- The Washington Times - Thursday, May 18, 2006

Call-and-response is as utilized by hip-hopsters as it is by blues and jazz musicians, and it is long familiar to Southern Baptists, evangelists and Pentecostalists and others who love music along with their sermons. The soulful Sam Cooke, whose sweet vocals began in the church, used call-and-response often. As his preacher father used to say, once you get a response from “Sister Sadie,” you can reel them in.

Pulpits certainly offer a different perspective, but it’s the call, or the message, that most matters. Do people fail to hear the message because of the messenger?

Hear me now.

Another prominent Baptist minister is under fire for using disparaging terms to describe homosexuality. The “offense” came during Palm Sunday services at Greater Mount Calvary Holy Church in Northeast Washington. The “offender” is Bishop Alfred Owens Jr., who urged “straight men” to testify “Jesus as lord and savior.”

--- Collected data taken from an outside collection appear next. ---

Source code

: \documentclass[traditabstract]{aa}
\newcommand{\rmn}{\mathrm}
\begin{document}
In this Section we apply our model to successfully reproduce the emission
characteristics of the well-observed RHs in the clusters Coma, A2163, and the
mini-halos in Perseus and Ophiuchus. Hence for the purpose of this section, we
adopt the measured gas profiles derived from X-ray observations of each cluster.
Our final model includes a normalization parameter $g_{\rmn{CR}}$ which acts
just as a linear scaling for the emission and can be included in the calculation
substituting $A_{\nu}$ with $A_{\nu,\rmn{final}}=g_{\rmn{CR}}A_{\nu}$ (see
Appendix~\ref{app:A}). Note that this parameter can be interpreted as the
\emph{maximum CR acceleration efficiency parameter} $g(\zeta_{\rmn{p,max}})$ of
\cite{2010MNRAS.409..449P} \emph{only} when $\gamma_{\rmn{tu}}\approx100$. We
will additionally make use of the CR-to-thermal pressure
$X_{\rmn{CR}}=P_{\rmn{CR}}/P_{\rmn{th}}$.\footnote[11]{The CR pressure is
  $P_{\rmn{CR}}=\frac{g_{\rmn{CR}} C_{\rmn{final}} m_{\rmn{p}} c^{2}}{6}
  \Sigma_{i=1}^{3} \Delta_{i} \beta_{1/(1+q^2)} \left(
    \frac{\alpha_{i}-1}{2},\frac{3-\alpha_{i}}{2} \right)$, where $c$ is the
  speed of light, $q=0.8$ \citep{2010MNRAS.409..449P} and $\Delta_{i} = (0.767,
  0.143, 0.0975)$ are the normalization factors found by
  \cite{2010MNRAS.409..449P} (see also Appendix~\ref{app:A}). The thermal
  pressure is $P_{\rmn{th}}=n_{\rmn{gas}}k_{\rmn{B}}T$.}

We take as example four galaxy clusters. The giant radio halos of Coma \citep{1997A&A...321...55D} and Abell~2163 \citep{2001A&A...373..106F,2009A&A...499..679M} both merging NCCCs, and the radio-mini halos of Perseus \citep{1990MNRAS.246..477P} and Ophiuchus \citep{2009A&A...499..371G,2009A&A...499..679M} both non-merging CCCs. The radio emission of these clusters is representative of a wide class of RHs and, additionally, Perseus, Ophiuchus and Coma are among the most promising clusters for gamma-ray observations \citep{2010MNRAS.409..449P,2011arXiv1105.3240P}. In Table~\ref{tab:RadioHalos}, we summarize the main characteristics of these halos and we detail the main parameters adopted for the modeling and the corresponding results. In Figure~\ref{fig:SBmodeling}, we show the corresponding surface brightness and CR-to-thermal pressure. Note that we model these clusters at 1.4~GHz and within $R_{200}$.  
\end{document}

Bill Cosby is again drawing criticism for telling black Americans that, while it takes a village to raise a child, raising a child starts where that child lays her head at night — home. It’s a self-help message that Mr. Cosby has been preaching across the country for the past year-and-a-half, challenging black Americans to stand at the gates of their own communities — large and small — and fight the good fight.

The venues change, but the message stays on target: Black Americans are in charge of their own destinies.

Mr, Cosby brought that message full circle this week with an appearance in Washington. It was two years ago this week that Mr. Cosby chided black America at a Brown v. Board of Education ceremony in Washington, where he said: “We cannot blame white people. White people don’t live over there…It’s not what they’re doing to us. It’s what we are not doing.”

Lambs who have lost their way?

Ask Kweisi Mfume, who hugged Mr. Cosby after that first call out, and who points his finger in the same direction. At an afternoon meeting this week with reporters and editors of The Washington Times, Mr. Mfume, a candidate in the Maryland Senate race, didn’t hesitate when asked who’s to blame and when did we go wrong: “The baby boomer generation,” he said. “Somewhere we dropped the ball … family values are missing … [we] didn’t move quick enough and still are not moving quickly enough.”

Family values. Illiteracy. Teen killers. Abortion. Violent video games. Pornography. Drug dealing. Pedophilia. Free love. Heterophobia. Child abuse. Gangsta rap. Etc., etc. etc.

The segments of the culture war and the warriors on the phalanx are as disparate as the ancestries of the 300 million people who call America home.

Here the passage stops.